The other downside of this gizmo is the price – bought at REI, it costs $50 more than the MSRP would have you believe on SPOT’s own website – $150! Once you have the device, you then need to subscribe to the tracking
service – another almost $150. Per year. Not cheap. Not cheap at all.
The, “BONUS! Adventure Kit!” is fairly lukewarm, it’s just a bunch of crap, wasting space, material, packaging and my time to go through it all. I wish they’d just keep it simple. Seems to be a empty allure for a casual person to get stoked about getting all this extra stuff.
Packaging like this adds up: think about how the current packaging takes the space that four spot units with slimmed down packaging could potentially take. Then think it takes currently four times as much space and energy to ship these little gizmos around from wherever they’re manufactured to where they’re distributed. This company has clearly not read Yvon Chouinard’s book, Let My People Go Surfing. I give props to companies that at least try out ethical choices to things as seemingly benign as the packaging.
The Adventure Kit includes a lame keychain flashlight, a whistle, an orange… I’m assuming emergency flag with some advice printed on it and a case for the device itself that has a belt holster attachment thing, which puts the device at the wrong angle to the sky. The idea of having the ten essentials in your kit is a very, very good one and I guess the crap that SPOT includes helps one to build a personal kit out, but I question someone going out on a trip without first having a good 10 essentials kit and then getting something like a SPOT tracker. I’m worried that something like this tracker could give someone with little wilderness experience a false sense of security – even day hikes can turn ugly. If a device like this goes south after one becomes lost, I hope it does its job. I can’t believe something as useful as a compass was omitted. Or a thermometer. Or the whistle/compass/thermometer-type thing I just so happen to have in my pack, as the backup to my actual whistle, compass and thermometer.
But, being a person with considerable talent in getting into pretty tight situations, I look forward to having the SPOT II with me and hopefully never having to hit the, “EMERGENCY” button. Although marketed as a emergency beacon, it won’t work in many different types of situations, as it’s all satellite based – any situation where you don’t have a clear line of sight with the sky: buried in an avalanche, under a dense forest canopy – I don’t really know if it’ll work primo on a really cloudy day. We’ll see.
The ability to send, “OK” messages or even, “Friendly, non-emergency assistance” is a nice touch and could help out with getting a pickup from a trail head after a multi-day excursion, especially since cellphone coverage stinks in the mountains of Colorado, outside of any town. The ability to email people with the OK message is also cute. The personal control panel on the SPOT website for all this is lacking a little bit of polish to be honest.
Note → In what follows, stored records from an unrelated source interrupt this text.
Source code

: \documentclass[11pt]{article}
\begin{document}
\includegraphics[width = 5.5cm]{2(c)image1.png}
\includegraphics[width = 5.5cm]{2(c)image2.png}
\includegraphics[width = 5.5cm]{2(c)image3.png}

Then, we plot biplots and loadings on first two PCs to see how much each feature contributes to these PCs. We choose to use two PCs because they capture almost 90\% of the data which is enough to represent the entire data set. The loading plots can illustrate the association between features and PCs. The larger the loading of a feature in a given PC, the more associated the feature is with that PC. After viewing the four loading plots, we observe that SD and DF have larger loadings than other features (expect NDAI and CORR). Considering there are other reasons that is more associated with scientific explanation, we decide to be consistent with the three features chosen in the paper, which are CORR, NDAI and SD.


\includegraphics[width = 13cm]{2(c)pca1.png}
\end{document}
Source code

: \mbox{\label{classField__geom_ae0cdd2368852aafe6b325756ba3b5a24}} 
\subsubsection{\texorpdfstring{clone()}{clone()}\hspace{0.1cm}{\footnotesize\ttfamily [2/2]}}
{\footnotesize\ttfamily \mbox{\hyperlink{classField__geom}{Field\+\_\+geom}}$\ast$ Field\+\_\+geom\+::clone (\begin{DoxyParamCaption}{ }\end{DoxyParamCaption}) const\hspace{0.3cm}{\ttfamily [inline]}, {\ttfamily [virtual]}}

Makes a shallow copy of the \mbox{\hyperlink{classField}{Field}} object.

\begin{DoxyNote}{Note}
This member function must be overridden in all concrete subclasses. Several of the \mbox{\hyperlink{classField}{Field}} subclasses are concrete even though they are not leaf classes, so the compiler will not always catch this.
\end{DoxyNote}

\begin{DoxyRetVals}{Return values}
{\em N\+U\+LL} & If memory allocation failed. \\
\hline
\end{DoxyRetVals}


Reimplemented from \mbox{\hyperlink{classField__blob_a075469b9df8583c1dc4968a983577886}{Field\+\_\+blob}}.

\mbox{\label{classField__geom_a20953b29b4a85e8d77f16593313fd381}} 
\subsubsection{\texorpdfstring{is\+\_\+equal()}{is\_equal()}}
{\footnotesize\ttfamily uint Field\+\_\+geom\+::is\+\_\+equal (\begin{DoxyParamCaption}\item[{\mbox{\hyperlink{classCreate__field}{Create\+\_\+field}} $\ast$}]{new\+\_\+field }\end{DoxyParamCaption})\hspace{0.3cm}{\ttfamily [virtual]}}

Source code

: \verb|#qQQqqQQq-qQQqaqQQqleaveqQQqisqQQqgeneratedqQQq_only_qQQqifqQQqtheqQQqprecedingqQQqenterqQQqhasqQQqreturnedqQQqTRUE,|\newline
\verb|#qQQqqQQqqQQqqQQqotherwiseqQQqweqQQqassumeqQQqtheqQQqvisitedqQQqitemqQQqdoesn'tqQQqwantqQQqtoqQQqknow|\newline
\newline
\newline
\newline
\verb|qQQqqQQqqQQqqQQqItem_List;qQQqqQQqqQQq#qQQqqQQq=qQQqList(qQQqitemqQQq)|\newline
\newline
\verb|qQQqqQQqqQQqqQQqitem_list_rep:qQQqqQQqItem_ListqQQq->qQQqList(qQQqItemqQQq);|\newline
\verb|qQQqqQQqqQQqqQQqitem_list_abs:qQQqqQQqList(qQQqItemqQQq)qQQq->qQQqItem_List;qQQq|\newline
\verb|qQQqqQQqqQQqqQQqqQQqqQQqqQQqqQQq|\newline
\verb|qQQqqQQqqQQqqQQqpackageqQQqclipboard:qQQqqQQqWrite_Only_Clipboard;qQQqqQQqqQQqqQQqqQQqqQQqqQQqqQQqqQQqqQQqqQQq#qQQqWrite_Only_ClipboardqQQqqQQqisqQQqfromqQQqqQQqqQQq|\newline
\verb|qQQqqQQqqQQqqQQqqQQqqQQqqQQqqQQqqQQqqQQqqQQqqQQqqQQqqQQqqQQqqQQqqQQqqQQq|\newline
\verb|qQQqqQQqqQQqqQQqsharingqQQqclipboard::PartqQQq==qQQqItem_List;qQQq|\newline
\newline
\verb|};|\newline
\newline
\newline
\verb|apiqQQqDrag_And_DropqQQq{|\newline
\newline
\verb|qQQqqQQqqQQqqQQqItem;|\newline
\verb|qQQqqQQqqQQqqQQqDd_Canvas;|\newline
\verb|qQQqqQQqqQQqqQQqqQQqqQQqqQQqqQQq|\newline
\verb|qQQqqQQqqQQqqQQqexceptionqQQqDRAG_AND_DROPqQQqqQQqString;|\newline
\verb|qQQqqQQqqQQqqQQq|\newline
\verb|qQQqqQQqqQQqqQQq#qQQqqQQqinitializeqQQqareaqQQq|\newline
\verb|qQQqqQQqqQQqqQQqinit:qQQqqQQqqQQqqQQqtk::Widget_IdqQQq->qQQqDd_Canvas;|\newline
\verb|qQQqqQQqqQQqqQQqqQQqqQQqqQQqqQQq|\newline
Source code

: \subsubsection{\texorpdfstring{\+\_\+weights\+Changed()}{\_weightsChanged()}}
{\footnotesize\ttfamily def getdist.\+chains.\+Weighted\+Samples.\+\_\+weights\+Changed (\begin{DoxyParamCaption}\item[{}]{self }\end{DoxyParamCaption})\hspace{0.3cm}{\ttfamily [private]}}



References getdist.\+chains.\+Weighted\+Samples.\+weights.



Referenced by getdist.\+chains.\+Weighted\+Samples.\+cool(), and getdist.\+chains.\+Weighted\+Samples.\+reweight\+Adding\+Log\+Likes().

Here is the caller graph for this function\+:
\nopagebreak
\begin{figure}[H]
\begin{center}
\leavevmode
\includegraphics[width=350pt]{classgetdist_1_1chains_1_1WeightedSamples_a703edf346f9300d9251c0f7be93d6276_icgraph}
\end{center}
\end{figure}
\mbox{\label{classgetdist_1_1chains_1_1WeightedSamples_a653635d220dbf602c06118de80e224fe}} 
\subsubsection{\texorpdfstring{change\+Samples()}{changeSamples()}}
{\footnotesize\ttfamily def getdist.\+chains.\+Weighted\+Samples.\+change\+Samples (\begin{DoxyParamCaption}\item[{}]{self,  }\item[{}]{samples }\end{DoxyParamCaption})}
Things are just a little too complicated to figure out, the personal URL’s are unfriendly looking and long and even in my 6 hours tryout, I got an error message on my laptop at home, telling me the servers were too busy to update the map.
For some dirt bag who’s subsisting on oatmeal, rice and beans and peanut butter and jelly sandwiches – supplemented with burritos, I wouldn’t really recommend spending the money on the SPOT II, unless you have a really good reason – like, you know – Time Trialing a 2700 mile+ backwoods course that follows closely the Great Divide. If you need a beacon, get an actual one, after knowing the type of dangers you’re facing with the terrain that actually requires one.
I’m still interested in seeing what I can do with it, as a tool and perhaps my initial total bumming out over the price, the unneeded crap that comes with it, the obtuse packaging, etc, etc, etc will be slightly smoothed out in the long run. It could potentially same my admittedly accident-prone self.